Quando suoniamo insieme è tutto molto diretto e basato sul feeling umano tra noi, come è stato per secoli in tante forme musicali legate alla ritualità. Allo stesso tempo, però, ci interessa davvero molto un sound design futuristico per cui ricerchiamo esteticamente e strutturalmente un suono che non abbiamo ancora ascoltato.
Cosa cercate utilizzando una strumentazione tipica da band rock? Vi interessa l’idea di una perfezione meccanica applicata al suono?
Più passa il tempo e meno siamo interessati alla perfezione tecnica. Anzi, sono proprio le piccole imperfezioni ad attirarci maggiormente. In qualche modo la scelta di una strumentazione così basilare ci piace perché ci pone limiti molto precisi e, contemporaneamente, ci permette di esplorare per capire quanto lontano si può andare per superare quelle restrizioni. Ci piace trasformare le limitazioni in possibilità.
Qual è il set up per il vostro nuovo tour?
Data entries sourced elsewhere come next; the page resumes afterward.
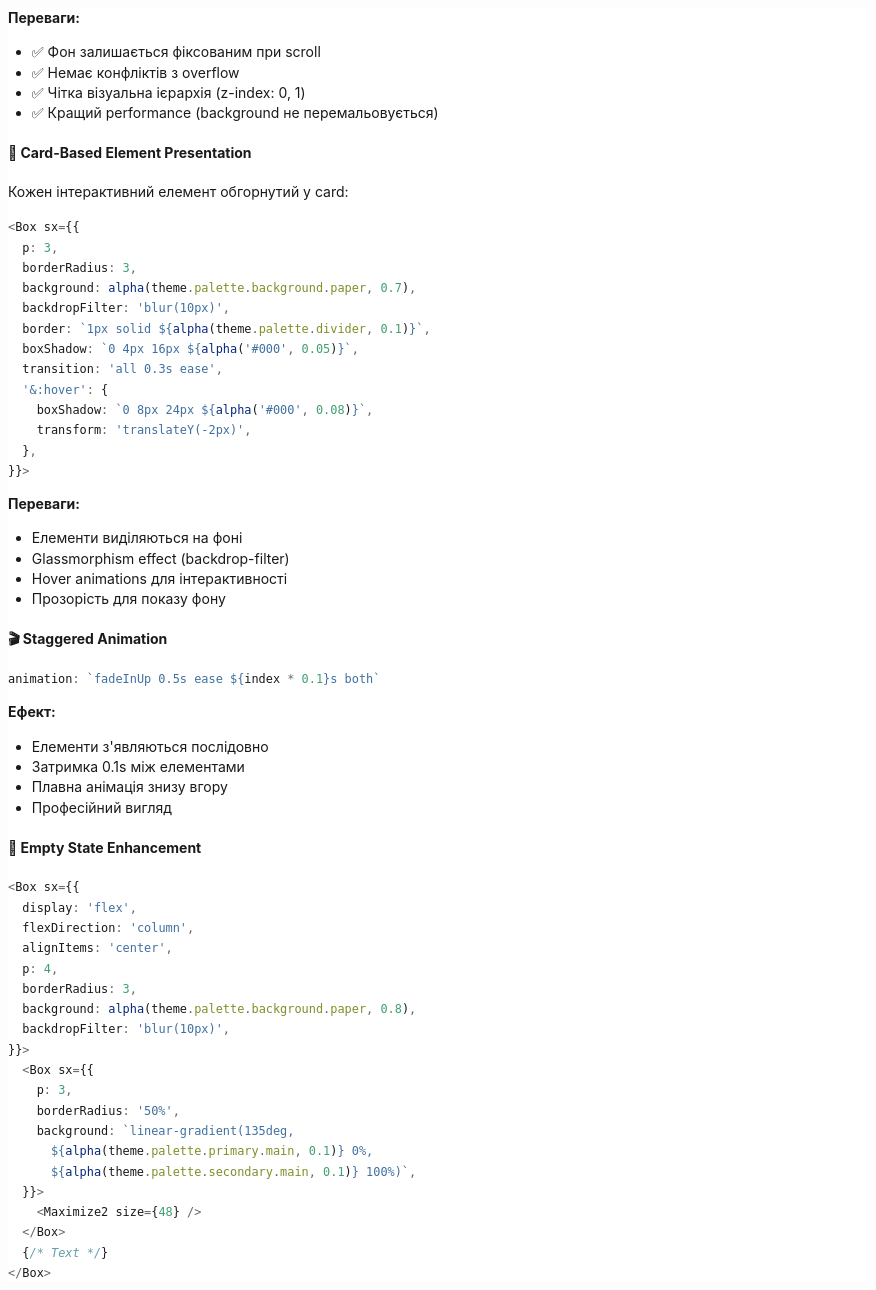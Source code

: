 **Переваги:**
- ✅ Фон залишається фіксованим при scroll
- ✅ Немає конфліктів з overflow
- ✅ Чітка візуальна ієрархія (z-index: 0, 1)
- ✅ Кращий performance (background не перемальовується)

#### 🎴 Card-Based Element Presentation

Кожен інтерактивний елемент обгорнутий у card:

```typescript
<Box sx={{
  p: 3,
  borderRadius: 3,
  background: alpha(theme.palette.background.paper, 0.7),
  backdropFilter: 'blur(10px)',
  border: `1px solid ${alpha(theme.palette.divider, 0.1)}`,
  boxShadow: `0 4px 16px ${alpha('#000', 0.05)}`,
  transition: 'all 0.3s ease',
  '&:hover': {
    boxShadow: `0 8px 24px ${alpha('#000', 0.08)}`,
    transform: 'translateY(-2px)',
  },
}}>
```

**Переваги:**
- Елементи виділяються на фоні
- Glassmorphism effect (backdrop-filter)
- Hover animations для інтерактивності
- Прозорість для показу фону

#### 🎬 Staggered Animation
```typescript
animation: `fadeInUp 0.5s ease ${index * 0.1}s both`
```

**Ефект:**
- Елементи з'являються послідовно
- Затримка 0.1s між елементами
- Плавна анімація знизу вгору
- Професійний вигляд

#### 🎯 Empty State Enhancement
```typescript
<Box sx={{
  display: 'flex',
  flexDirection: 'column',
  alignItems: 'center',
  p: 4,
  borderRadius: 3,
  background: alpha(theme.palette.background.paper, 0.8),
  backdropFilter: 'blur(10px)',
}}>
  <Box sx={{
    p: 3,
    borderRadius: '50%',
    background: `linear-gradient(135deg, 
      ${alpha(theme.palette.primary.main, 0.1)} 0%, 
      ${alpha(theme.palette.secondary.main, 0.1)} 100%)`,
  }}>
    <Maximize2 size={48} />
  </Box>
  {/* Text */}
</Box>
```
Il nostro set up non è mail lo stesso per più di un mese. L’album nuovo è uscito ora ma le tracce che ci sono dentro le portiamo in giro nei nostri live già da un po’. Ecco perché ci piace cambiarle e farle evolvere in continuazione. Sul palco faremo già tre o quattro tracce che sono nuove rispetto al materiale del disco. Ovviamente suoneremo alcuni dei pezzi dell’ultima release e delle vecchie cose che suonano quasi come classici del nostro repertorio. Inoltre in questo tour introdurremo sul palco delle nuove possibilità tecniche attraverso l’uso di sequencer e sincronizzatori, controller legati al voltaggio degli strumenti e dei nuovi pad sulla batteria. Tutto ciò porterà ancora più densità e diversità ritmica e timbrica nelle nostre performance dal vivo.